Letter (WCP2077.1967)

[1]1,2

Shoaygyeen —3

Oct 26. 1866 —

A. R. Wallace Esq

D[ea]r Sir.

You letter of the 7th.[?] September4 reached me by the last mail — and I hasten to reply to it.

On or about the 15 I[?] est[imate][?]. I move out into the interior of the district and shall remain out incessantly moving until the middle of next May if nothing unforeseen occurs. During the whole of the time I shall be in a thickly wooded and mountainous count[r]y in w[hic]h. the temperature varies so much that in the northern frontier we have pine forests and violets[,] the latter without smell however.

I fancy my best plan will be to go on steadily collecting and on my return here in May to send home the results of any [2] work —

I have also heard from a Dr Wallace from Colchester5 — who however is only intent on acclimatizing silk producing moths and whose views I shall be happy to forward as much as I can.

I have to thank you for your hints as to the best means of collecting, and I shall be most happy to accept your kind offer anent6 disposing of the insects. If I can collect and for[war]d[?] some butterflies, moths & beetles without putting myself to any great expense I shall be quite content.

During the rains i.e[.] from May till Nov. I am always in Shoaygyeen and am then so tied down to Court and office work that I can but rarely get away even for a day. During the cold & hot seasons however my duties take me incessantly about and I am thus enabled to beat the whole country up as it were — and as my movements depend entirely on myself and I can halt or move on as I choose I trust that I may [3] be able to gradually get a very complete collection.

A great difficulty is in the absence of all Books. I know of none w[hic]h. is trustworthy and w[hic]h. gives any information anent Animals at all and more especially anent the Yonzaleen7 that portion of it in w[hic]h. my work lies just now.
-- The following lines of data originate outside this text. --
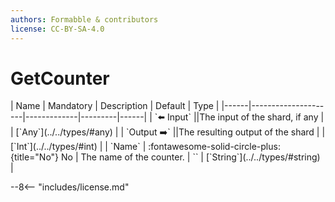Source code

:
 ```yaml
---
authors: Formabble & contributors
license: CC-BY-SA-4.0
---
```



# GetCounter

<div class="sh-parameters" markdown="1">
| Name | Mandatory | Description | Default | Type |
|------|---------------------|-------------|---------|------|
| `⬅️ Input` ||The input of the shard, if any | | [`Any`](../../types/#any) |
| `Output ➡️` ||The resulting output of the shard | | [`Int`](../../types/#int) |
| `Name` | :fontawesome-solid-circle-plus:{title="No"} No  | The name of the counter. | `` | [`String`](../../types/#string) |

</div>



--8<-- "includes/license.md"

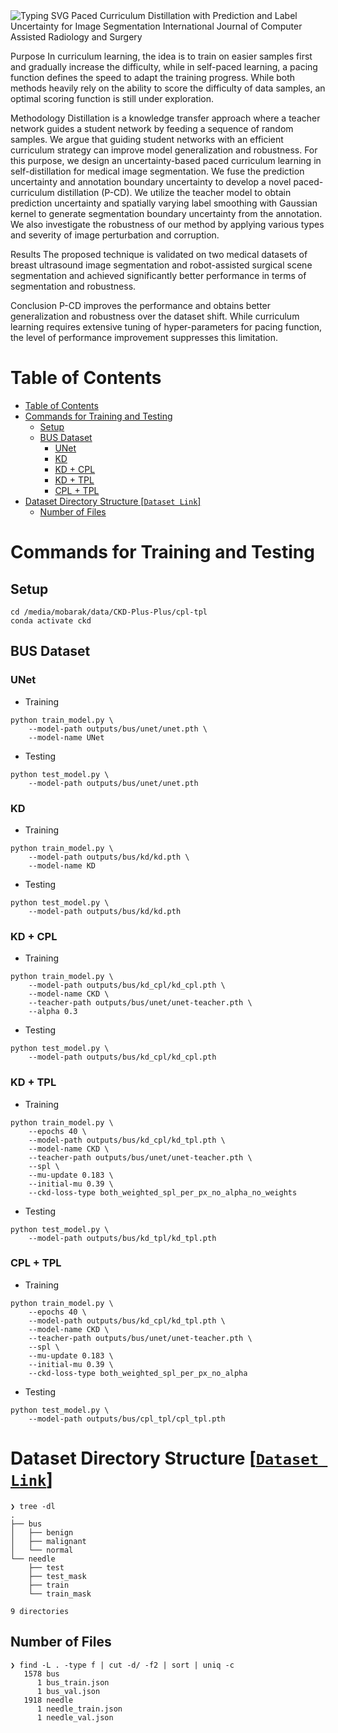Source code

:<a>
    <img src="https://readme-typing-svg.demolab.com?font=Georgia&size=50&duration=2000&pause=500&multiline=true&width=1600&height=80&lines=Paced Curriculum Distillation" alt="Typing SVG" />
</a>
Paced Curriculum Distillation with Prediction and Label Uncertainty for Image Segmentation
International Journal of Computer Assisted Radiology and Surgery

Purpose
In curriculum learning, the idea is to train on easier samples first and gradually increase the difficulty, while in self-paced learning, a pacing function defines the speed to adapt the training progress. While both methods heavily rely on the ability to score the difficulty of data samples, an optimal scoring function is still under exploration.

Methodology
Distillation is a knowledge transfer approach where a teacher network guides a student network by feeding a sequence of random samples. We argue that guiding student networks with an efficient curriculum strategy can improve model generalization and robustness. For this purpose, we design an uncertainty-based paced curriculum learning in self-distillation for medical image segmentation. We fuse the prediction uncertainty and annotation boundary uncertainty to develop a novel paced-curriculum distillation (P-CD). We utilize the teacher model to obtain prediction uncertainty and spatially varying label smoothing with Gaussian kernel to generate segmentation boundary uncertainty from the annotation. We also investigate the robustness of our method by applying various types and severity of image perturbation and corruption.

Results
The proposed technique is validated on two medical datasets of breast ultrasound image segmentation and robot-assisted surgical scene segmentation and achieved significantly better performance in terms of segmentation and robustness.

Conclusion
P-CD improves the performance and obtains better generalization and robustness over the dataset shift. While curriculum learning requires extensive tuning of hyper-parameters for pacing function, the level of performance improvement suppresses this limitation.


# Table of Contents

- [Table of Contents](#table-of-contents)
- [Commands for Training and Testing](#commands-for-training-and-testing)
  - [Setup](#setup)
  - [BUS Dataset](#bus-dataset)
    - [UNet](#unet)
    - [KD](#kd)
    - [KD + CPL](#kd--cpl)
    - [KD + TPL](#kd--tpl)
    - [CPL + TPL](#cpl--tpl)
- [Dataset Directory Structure [`Dataset Link`]](#dataset-directory-structure-dataset-link)
  - [Number of Files](#number-of-files)

# Commands for Training and Testing

## Setup

```shell
cd /media/mobarak/data/CKD-Plus-Plus/cpl-tpl
conda activate ckd
```

## BUS Dataset

### UNet

- Training

```shell
python train_model.py \
    --model-path outputs/bus/unet/unet.pth \
    --model-name UNet
```

- Testing

```shell
python test_model.py \
    --model-path outputs/bus/unet/unet.pth
```

### KD

- Training

```shell
python train_model.py \
    --model-path outputs/bus/kd/kd.pth \
    --model-name KD
```

- Testing

```shell
python test_model.py \
    --model-path outputs/bus/kd/kd.pth
```

### KD + CPL

- Training

```shell
python train_model.py \
    --model-path outputs/bus/kd_cpl/kd_cpl.pth \
    --model-name CKD \
    --teacher-path outputs/bus/unet/unet-teacher.pth \
    --alpha 0.3
```

- Testing

```shell
python test_model.py \
    --model-path outputs/bus/kd_cpl/kd_cpl.pth
```

### KD + TPL

- Training

```shell
python train_model.py \
    --epochs 40 \
    --model-path outputs/bus/kd_cpl/kd_tpl.pth \
    --model-name CKD \
    --teacher-path outputs/bus/unet/unet-teacher.pth \
    --spl \
    --mu-update 0.183 \
    --initial-mu 0.39 \
    --ckd-loss-type both_weighted_spl_per_px_no_alpha_no_weights
```

- Testing

```shell
python test_model.py \
    --model-path outputs/bus/kd_tpl/kd_tpl.pth
```

### CPL + TPL

- Training

```shell
python train_model.py \
    --epochs 40 \
    --model-path outputs/bus/kd_cpl/kd_tpl.pth \
    --model-name CKD \
    --teacher-path outputs/bus/unet/unet-teacher.pth \
    --spl \
    --mu-update 0.183 \
    --initial-mu 0.39 \
    --ckd-loss-type both_weighted_spl_per_px_no_alpha
```

- Testing

```shell
python test_model.py \
    --model-path outputs/bus/cpl_tpl/cpl_tpl.pth
```

# Dataset Directory Structure [[`Dataset Link`](https://drive.google.com/file/d/1QZhJudi99giidfB6Uej6qQ4SyUc6Irrr/view?usp=sharing)]

```
❯ tree -dl
.
├── bus
│   ├── benign
│   ├── malignant
│   └── normal
└── needle
    ├── test
    ├── test_mask
    ├── train
    └── train_mask

9 directories
```

## Number of Files

```
❯ find -L . -type f | cut -d/ -f2 | sort | uniq -c
   1578 bus
      1 bus_train.json
      1 bus_val.json
   1918 needle
      1 needle_train.json
      1 needle_val.json
```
I enclose my address — of any change in w[hic]h. I will keep you duly informed.

I fancy that Phytophaga8 and small Coleoptera are best send home in quill pens?9

Yours very truly | Horace Spearman [signature]

Page 1 is numbered 20 by the repository. Every second subsequent page has a consecutive handwritten number written in the upper right-hand corner of the page.
Annotated in ink in upper left corner, in ARW's? hand: "Wrote to him April 15th 1867". The letter is presumed lost: see record description for WCP5211.5731.
Shoaygyeen, (more commonly Shwé-gyeen) was a town in the Sittoung River valley in British Burma (also Burmah), now Myanmar. Current name and exact location not found. 1869. Physical Geography. Item 6. The main rivers. British Burma Foreign Department (General). Administration Report for 1868-69. Rangoon: Chief Commissioner's Office Press. [pp. 4, 5] No author, but forwarded by Horace Spearman, Assistant Secretary to the Chief Commissioner, British Burma.
The letter has not been found and is presumed lost. See record description for WCP5210.5730.
Wallace, Alexander (1829-1899) Physician, entomologist, and plantsman.
anent: about, relating to. Middle English, revived C19. OED.
The Yonzaleen (now the Yunzalin /Yunsaline) River in British Burma (now Myanmar). Route No. 27. 219-221. [p. 219]. In MacNeill, Douglas. 1883. Report and Gazetteer of Burma, Native and British. Part 1. Simla: Govt. Central Branch Press.
Phytophaga. Any of several groups of vegetable-feeding animals: here probably referring to a large division of Coleoptera (Beetles). Merriam-Webster Dictionary.
i.e. in protective hollow tubes made from quill (feather) pens.